Because, ideally, there is no difference between the on and off treatment groups you would expect to see only minor effects between the treatments and no conclusions of statistical significance. Something like this:
Does this mean that if you see a statistically significant metric that something went wrong and your telemetry is suspect? No. It’s not intuitively obvious, but the p-value calculated for any particular metric comparison for an A/A test is equally likely to be any value between zero and one. So for any given metric, there is a 5% chance of a p-value 0.05 or less (the default threshold for statistical significance in Split).
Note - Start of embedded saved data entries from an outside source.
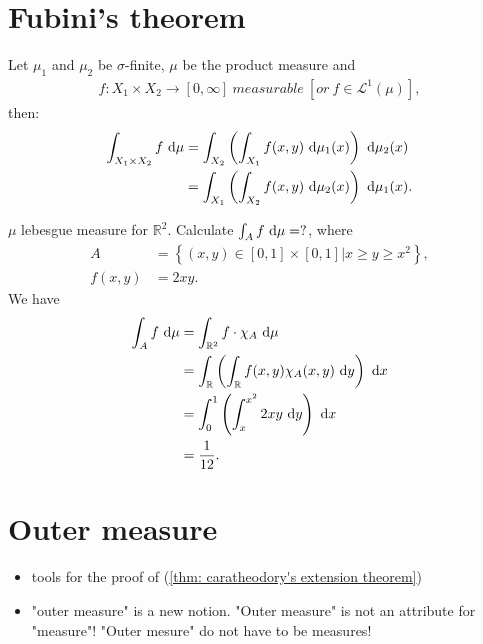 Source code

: \documentclass[../../note.tex]{subfiles}
\begin{document}
\section{Fubini's theorem}
\begin{theorem}
    Let $\mu_1$ and $\mu_2$ be $\sigma$-finite, $\mu$ be the product measure and 
    \begin{align}
        f: X_1 \times X_2 \rightarrow [0,\infty]~measurable~[or~f \in \mathcal{L}^1(\mu)],
    \end{align}
    then:
    \begin{align}
        \int_{X_1 \times X_2} f~{\rm d}\mu
        &= \int_{X_2} \left(\int_{X_1} f(x,y)~{\rm d}\mu_1(x)\right)~{\rm d}\mu_2(x) \\
        &= \int_{X_1} \left(\int_{X_2} f(x,y)~{\rm d}\mu_2(x)\right)~{\rm d}\mu_1(x).
    \end{align}
\end{theorem}

\begin{example}
    $\mu$ lebesgue measure for $\mathbb{R}^2$. Calculate $\int_A f~{\rm d}\mu = ?$, where
    \begin{align}
        A
        &= \left\{(x,y)\in [0,1] \times [0,1] \vert x \geq y \geq x^2 \right\}, \\
        f(x,y)
        &= 2xy.
    \end{align}
    We have
    \begin{align}
        \int_A f~{\rm d}\mu
        &= \int_{\mathbb{R}^2} f\cdot \chi_A~{\rm d}\mu \\
        &= \int_{\mathbb{R}} \left(\int_{\mathbb{R}} f(x,y)\chi_A(x,y)~{\rm d}y\right)~{\rm d}x \\
        &= \int_0^1\left(\int_{x}^{x^2} 2xy~{\rm d}y\right)~{\rm d}x \\
        &= \frac{1}{12}.
    \end{align}
\end{example}

\section{Outer measure}
\begin{itemize}
    \item tools for the proof of (\ref{thm: caratheodory's extension theorem})
    \item "outer measure" is a new notion. "Outer measure" is not an attribute for "measure"! "Outer mesure" do not have to be measures!
\end{itemize}
\end{document}
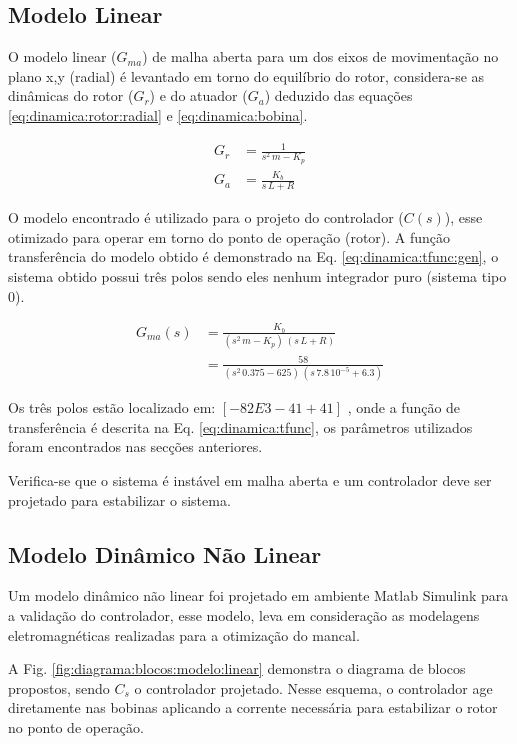 \subsection{Modelo Linear}

O modelo linear ($G_{ma}$) de malha aberta para um dos eixos de movimentação no plano x,y (radial) é levantado em torno do equilíbrio do rotor, considera-se as dinâmicas do rotor ($G_r$) e do atuador ($G_a$) deduzido das equações  \eqref{eq:dinamica:rotor:radial} e \eqref{eq:dinamica:bobina}.

\begin{align}
	G_r &= \frac{1}{s^2 \, m - K_p} \\
	G_a &= \frac{K_b}{s\, L + R}
\end{align}

O modelo encontrado é utilizado para o projeto do controlador ($C(s)$), esse otimizado para operar em torno do ponto de operação (rotor). A função transferência do modelo obtido é demonstrado na Eq. \eqref{eq:dinamica:tfunc:gen}, o sistema obtido possui três polos sendo eles nenhum integrador puro (sistema tipo 0).  

\begin{align}
	G_{ma}(s) &= \frac{K_b}{(s^2 \, m - K_p) \, (s\, L + R)}	\label{eq:dinamica:tfunc:gen} \\
	&= \frac{58}{(s^2 \, 0.375 - 625) \, (s\, 7.8 \, 10^{-5} + 6.3)}
	 \label{eq:dinamica:tfunc}
\end{align}
 

Os três polos estão localizado em: $[-82E3 -41 +41]	$ , onde a função de transferência é descrita na Eq. \eqref{eq:dinamica:tfunc}, os parâmetros utilizados foram encontrados nas secções anteriores. 

Verifica-se que o sistema é instável em malha aberta e um controlador deve ser projetado para estabilizar o sistema. 

\subsection{Modelo Dinâmico Não Linear}

Um modelo dinâmico não linear foi projetado em ambiente Matlab Simulink para a validação do controlador, esse modelo, leva em consideração as modelagens eletromagnéticas realizadas para a otimização do mancal.

A Fig. \ref{fig:diagrama:blocos:modelo:linear} demonstra o diagrama de blocos propostos, sendo $C_s$ o controlador projetado. Nesse esquema, o controlador age diretamente nas bobinas aplicando a corrente necessária para estabilizar o rotor no ponto de operação. 

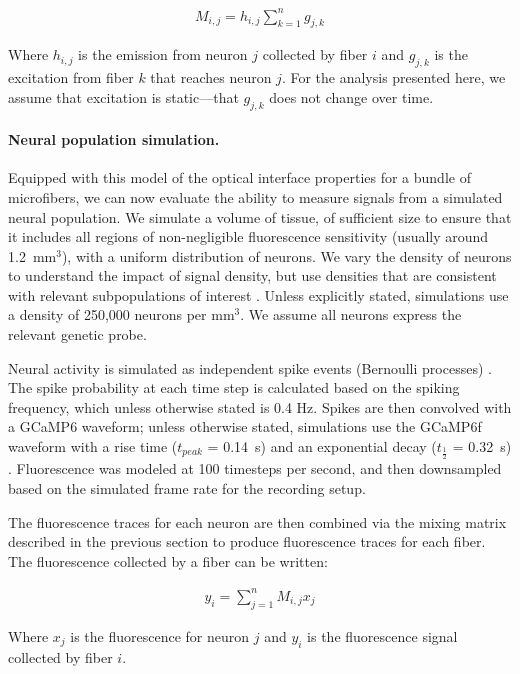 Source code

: \begin{align}
M_{i, j} = h_{i, j} \sum_{k = 1}^n g_{j, k}	
\end{align}


Where $h_{i, j}$ is the emission from neuron $j$ collected by fiber $i$ and $g_{j, k}$ is the excitation from fiber $k$ that reaches neuron $j$. For the analysis presented here, we assume that excitation is static---that $g_{j, k}$ does not change over time.

\paragraph{Neural population simulation.} Equipped with this model of the optical interface properties for a bundle of microfibers, we can now evaluate the ability to measure signals from a simulated neural population. We simulate a volume of tissue, of sufficient size to ensure that it includes all regions of non-negligible fluorescence sensitivity (usually around 1.2~mm$^3$), with a uniform distribution of neurons. We vary the density of neurons to understand the impact of signal density, but use densities that are consistent with relevant subpopulations of interest \cite{Walton:2012fj,KosubekLanger:2017jb}. Unless explicitly stated, simulations use a density of 250,000 neurons per mm$^3$. We assume all neurons express the relevant genetic probe.

Neural activity is simulated as independent spike events (Bernoulli processes) \cite{Kass2014}. The spike probability at each time step is calculated based on the spiking frequency, which unless otherwise stated is 0.4 Hz. Spikes are then convolved with a GCaMP6 waveform; unless otherwise stated, simulations use the GCaMP6f waveform with a rise time ($t_{peak}$ = 0.14~s) and an exponential decay ($t_{\frac{1}{2}}$ = 0.32~s) \cite{Chen:2013fc}. Fluorescence was modeled at 100 timesteps per second, and then downsampled based on the simulated frame rate for the recording setup.

The fluorescence traces for each neuron are then combined via the mixing matrix described in the previous section to produce fluorescence traces for each fiber. The fluorescence collected by a fiber can be written:

\begin{align}
y_i = \sum_{j = 1}^{n} M_{i, j} x_j
\end{align}

Where $x_j$ is the fluorescence for neuron $j$ and $y_i$ is the fluorescence signal collected by fiber $i$.


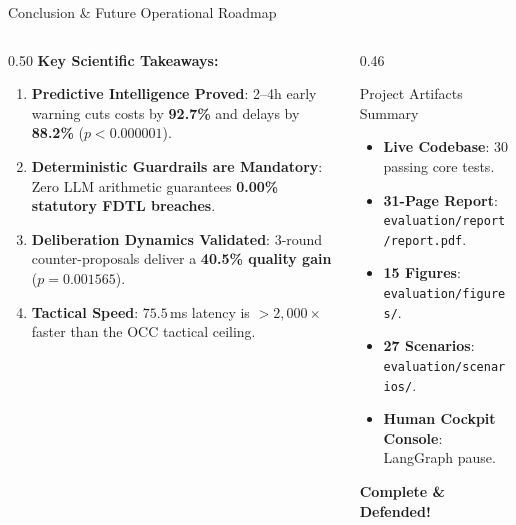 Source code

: \documentclass[aspectratio=169,10pt]{beamer}
\begin{document}
\begin{frame}{Conclusion \& Future Operational Roadmap}
  \begin{columns}[t]
    \begin{column}{0.50\textwidth}
      \textbf{Key Scientific Takeaways:}
      \begin{enumerate}\footnotesize
        \item \textbf{Predictive Intelligence Proved}: 2--4h early warning cuts costs by \textbf{92.7\%} and delays by \textbf{88.2\%} ($p < 0.000001$).
        \item \textbf{Deterministic Guardrails are Mandatory}: Zero LLM arithmetic guarantees \textbf{0.00\% statutory FDTL breaches}.
        \item \textbf{Deliberation Dynamics Validated}: 3-round counter-proposals deliver a \textbf{40.5\% quality gain} ($p = 0.001565$).
        \item \textbf{Tactical Speed}: $75.5\,$ms latency is $>2,000\times$ faster than the OCC tactical ceiling.
      \end{enumerate}
    \end{column}
    \begin{column}{0.46\textwidth}
      \begin{block}{Project Artifacts Summary}
        \begin{itemize}\footnotesize
          \item \textbf{Live Codebase}: 30 passing core tests.
          \item \textbf{31-Page Report}: \texttt{evaluation/report/report.pdf}.
          \item \textbf{15 Figures}: \texttt{evaluation/figures/}.
          \item \textbf{27 Scenarios}: \texttt{evaluation/scenarios/}.
          \item \textbf{Human Cockpit Console}: LangGraph pause.
        \end{itemize}
      \end{block}
      \centering\vspace{0.08in}
      \textbf{\color{EmeraldGreen}\Large Complete \& Defended!}
    \end{column}
  \end{columns}
\end{frame}
\end{document}
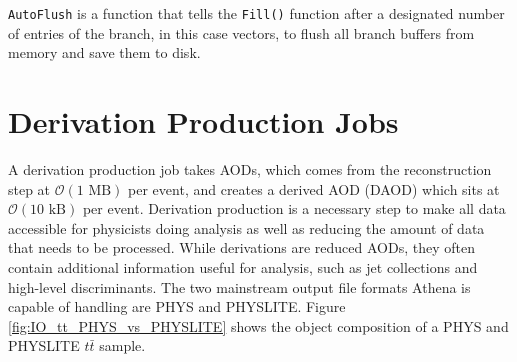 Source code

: \verb|AutoFlush| is a function that tells the \verb|Fill()| function after a designated number of entries of the branch, in this case vectors, to flush all branch buffers from memory and save them to disk. 


\section{Derivation Production Jobs}
 \label{section: ATLASIO_Derivation}

A derivation production job takes AODs, which comes from the reconstruction step at $\mathcal{O}(1 \text{ MB})$ per event, and creates a derived AOD (DAOD) which sits at $\mathcal{O}(10 \text{ kB})$ per event.
Derivation production is a necessary step to make all data accessible for physicists doing analysis as well as reducing the amount of data that needs to be processed.
While derivations are reduced AODs, they often contain additional information useful for analysis, such as jet collections and high-level discriminants.\cite{PHYSLITE_A_new_2024}
The two mainstream output file formats Athena is capable of handling are PHYS and PHYSLITE.  
Figure \ref{fig:IO_tt_PHYS_vs_PHYSLITE} shows the object composition of a PHYS and PHYSLITE $t\bar{t}$ sample. 
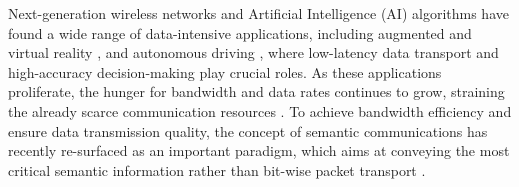 
%

Next-generation wireless networks and Artificial Intelligence (AI) algorithms have found 
a wide range of data-intensive applications, 
including augmented and virtual reality \cite{hazarika2023towards}, and autonomous driving \cite{chen2020vision}, where low-latency data transport
and high-accuracy decision-making play crucial roles. As these applications proliferate, the hunger for bandwidth and
data rates continues to grow, straining the already 
scarce communication resources \cite{strinati20216g}. To achieve bandwidth efficiency and ensure data transmission quality, the concept of semantic communications has recently 
re-surfaced as an important paradigm, which aims at conveying the most critical semantic information rather than bit-wise packet transport \cite{luo2022semantic}.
Thus, if you are looking at 20 or more metrics, there’s a good chance that one of them will have such a p-value and be classified as statistically significant.
Here is a chart of p-values calculated for 8 metrics at 9 different times over the course of an A/A test.
Remember that checking the p-value multiple times increases the chance of seeing a p-value within the range of statistical significance. Note that over the life of the A/A test two different metrics show p-values less than or equal to 0.05. Overall, three of the 72 data points are at or below 0.05. This is within the realm of expectation, but if you saw three out of twenty metrics were statistically significant at the same observation point, you might want to investigate further. Were those three metrics based on the same event? If so, then this might not be unexpected.
With metrics using unique events, in an A/A test you would expect to see a random distribution of p-values at any given observation point. If you don’t, you’ll need to do some further analysis to see why bias is creeping into your results. For instance was there a Sample Ratio Mismatch (SRM) that might have skewed results?
Once you’ve added an A/A test to your site or application, it’s a good idea to leave it running to ensure that bias or telemetry issues don’t creep in somehow. For instance, if you add new events and metrics to the system, checking them in your A/A test can give you confidence that all is well.
As mentioned above, it’s a good practice to have a separate A/A test for every traffic type being used for experimentation, since randomization, event reporting, and available metrics differ for each.
Finally, if you are deploying an experiment targeting a specific population, it couldn’t hurt to add an A/A test with that same specific targeting rule prior to deploying your A/B test, just to make sure that randomization and telemetry are working properly for that particular population.